Чтение онлайн

на главную - закладки

Жанры

Логика смысла (Вторая половина)

Делез Жиль

Шрифт:

______________

3 О важности "пустого времени" для анализа события см. B.Groethuysen, "De quelque aspects du temps" (Recherches philosophiques, 5, 1935–1936); "Каждое событие, так сказать, существует во времени, где ничего не происходит"; и есть постоянство пустого времени, охватывающего все, что происходит. Книга Жо Боске Lex Capitales интересна тем, что в ней поднимается проблема языка в связи с единоголосием Бытия, начиная с Дунса Скотта.

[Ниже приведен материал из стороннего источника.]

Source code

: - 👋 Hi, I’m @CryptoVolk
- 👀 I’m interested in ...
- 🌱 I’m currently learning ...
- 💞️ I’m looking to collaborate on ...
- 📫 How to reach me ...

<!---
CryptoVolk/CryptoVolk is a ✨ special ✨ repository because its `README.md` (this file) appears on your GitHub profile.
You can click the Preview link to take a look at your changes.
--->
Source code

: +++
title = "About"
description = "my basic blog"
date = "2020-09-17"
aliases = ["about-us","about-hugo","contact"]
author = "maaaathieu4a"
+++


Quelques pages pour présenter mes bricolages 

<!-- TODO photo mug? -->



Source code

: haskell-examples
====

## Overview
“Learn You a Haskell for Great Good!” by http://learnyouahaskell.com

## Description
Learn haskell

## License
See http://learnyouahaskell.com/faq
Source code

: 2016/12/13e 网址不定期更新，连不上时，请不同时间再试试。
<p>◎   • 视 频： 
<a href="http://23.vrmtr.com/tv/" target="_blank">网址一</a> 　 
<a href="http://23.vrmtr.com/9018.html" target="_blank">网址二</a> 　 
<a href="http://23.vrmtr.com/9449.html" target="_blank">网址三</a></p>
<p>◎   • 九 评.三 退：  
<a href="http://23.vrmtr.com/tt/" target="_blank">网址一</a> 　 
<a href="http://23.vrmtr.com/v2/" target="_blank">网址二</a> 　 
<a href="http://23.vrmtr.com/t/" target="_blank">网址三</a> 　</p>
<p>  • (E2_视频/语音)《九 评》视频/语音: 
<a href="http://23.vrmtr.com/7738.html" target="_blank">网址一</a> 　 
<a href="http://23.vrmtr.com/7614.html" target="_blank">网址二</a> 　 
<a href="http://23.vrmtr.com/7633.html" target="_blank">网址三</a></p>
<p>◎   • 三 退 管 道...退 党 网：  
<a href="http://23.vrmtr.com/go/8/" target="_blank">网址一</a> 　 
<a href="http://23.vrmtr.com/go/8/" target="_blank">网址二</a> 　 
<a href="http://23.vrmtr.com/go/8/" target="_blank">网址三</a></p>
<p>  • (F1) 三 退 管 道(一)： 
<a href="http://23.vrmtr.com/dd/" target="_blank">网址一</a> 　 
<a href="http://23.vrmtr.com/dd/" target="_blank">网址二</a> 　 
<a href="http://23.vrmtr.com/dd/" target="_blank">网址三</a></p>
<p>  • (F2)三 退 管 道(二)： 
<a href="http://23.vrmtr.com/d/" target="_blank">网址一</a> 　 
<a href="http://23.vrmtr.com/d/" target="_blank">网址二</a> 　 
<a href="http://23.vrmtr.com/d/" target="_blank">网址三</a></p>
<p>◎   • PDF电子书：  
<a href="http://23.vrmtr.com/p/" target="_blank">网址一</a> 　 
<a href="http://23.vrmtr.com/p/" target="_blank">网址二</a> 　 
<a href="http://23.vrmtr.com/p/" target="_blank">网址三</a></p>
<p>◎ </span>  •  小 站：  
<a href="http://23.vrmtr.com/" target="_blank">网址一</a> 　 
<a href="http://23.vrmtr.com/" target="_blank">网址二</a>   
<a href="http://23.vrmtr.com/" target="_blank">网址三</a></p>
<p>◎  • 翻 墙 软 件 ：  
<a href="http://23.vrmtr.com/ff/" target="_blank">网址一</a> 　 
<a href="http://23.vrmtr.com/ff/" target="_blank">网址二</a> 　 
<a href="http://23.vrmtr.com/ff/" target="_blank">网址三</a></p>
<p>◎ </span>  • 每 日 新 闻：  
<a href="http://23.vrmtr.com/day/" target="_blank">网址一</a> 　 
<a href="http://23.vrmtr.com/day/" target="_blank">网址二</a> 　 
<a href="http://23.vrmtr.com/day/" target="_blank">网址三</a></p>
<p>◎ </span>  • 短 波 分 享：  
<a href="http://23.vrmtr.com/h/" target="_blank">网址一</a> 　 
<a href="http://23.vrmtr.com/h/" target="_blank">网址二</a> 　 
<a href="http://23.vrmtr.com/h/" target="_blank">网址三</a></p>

Двадцать шестая серия: язык

Благодаря событиям язык становится возможен. Но стать возможным не значит начаться. Мы всегда начинаем в порядке речи, а не в порядке языка, в котором все должно быть дано одновременно, одним махом. Всегда есть кто-то, кто начинает речь. Начинает речь тот, кто манифестирует. То, о чем сообщается, — это денотат. То, что говорится, — это сигнификации. Событие не является ни одним из них: оно говорит не более, чем о нем сообщается или говорится. Тем не менее, событие принадлежит языку и связано с ним настолько, что не существует вне выражающих его предложений. Но оно не совпадает с предложениями. Выражаемое

не совпадает с выражением. Событие не предшествует выражению, а пред-содержится в нем, задавая, таким образом, основание и условие последнему. Итак, сделать язык возможным значит обеспечить, чтобы звуки не сливались со звуковыми качествами вещей, с шумами тел, с их действиями и страданиями. То, что отделяет звуки от тел и организует их в предложения, освобождая для выразительной функции, — оно и делает возможным язык. Всегда говорит именно рот; но теперь звуки — уже не шумы тела, которое ест, — это чистая оральность: они становятся манифестацией выражающего себя субъекта. Мы говорим всегда о телах и их смесях, но звуки перестали быть качествами, связанными с этими телами, вступив в новое отношение с последними — отношение денотации — и выражая власть речи и того, о чем она говорит. Денотация и манифестация не составляют основу языка, они всего лишь становятся возможными вместе с ним. Они предполагают выражение. Выражение основано на событии как поддающейся выражению или выражаемой сущности. Что делает язык возможным — так это событие, если только событие не путать ни с выражающим его предложением, ни с состоянием произносящего предложение, ни с положением вещей, которое обозначается этим предложением. Поистине, без события все было бы только шумом — невнятным шумом. Ибо событие не только делает возможным и разделяет то, что оно делает возможным, оно также вводит различения в то, что оно делает возможным (например, тройственное различение в предложении: денотация, манифестация и сигнификация).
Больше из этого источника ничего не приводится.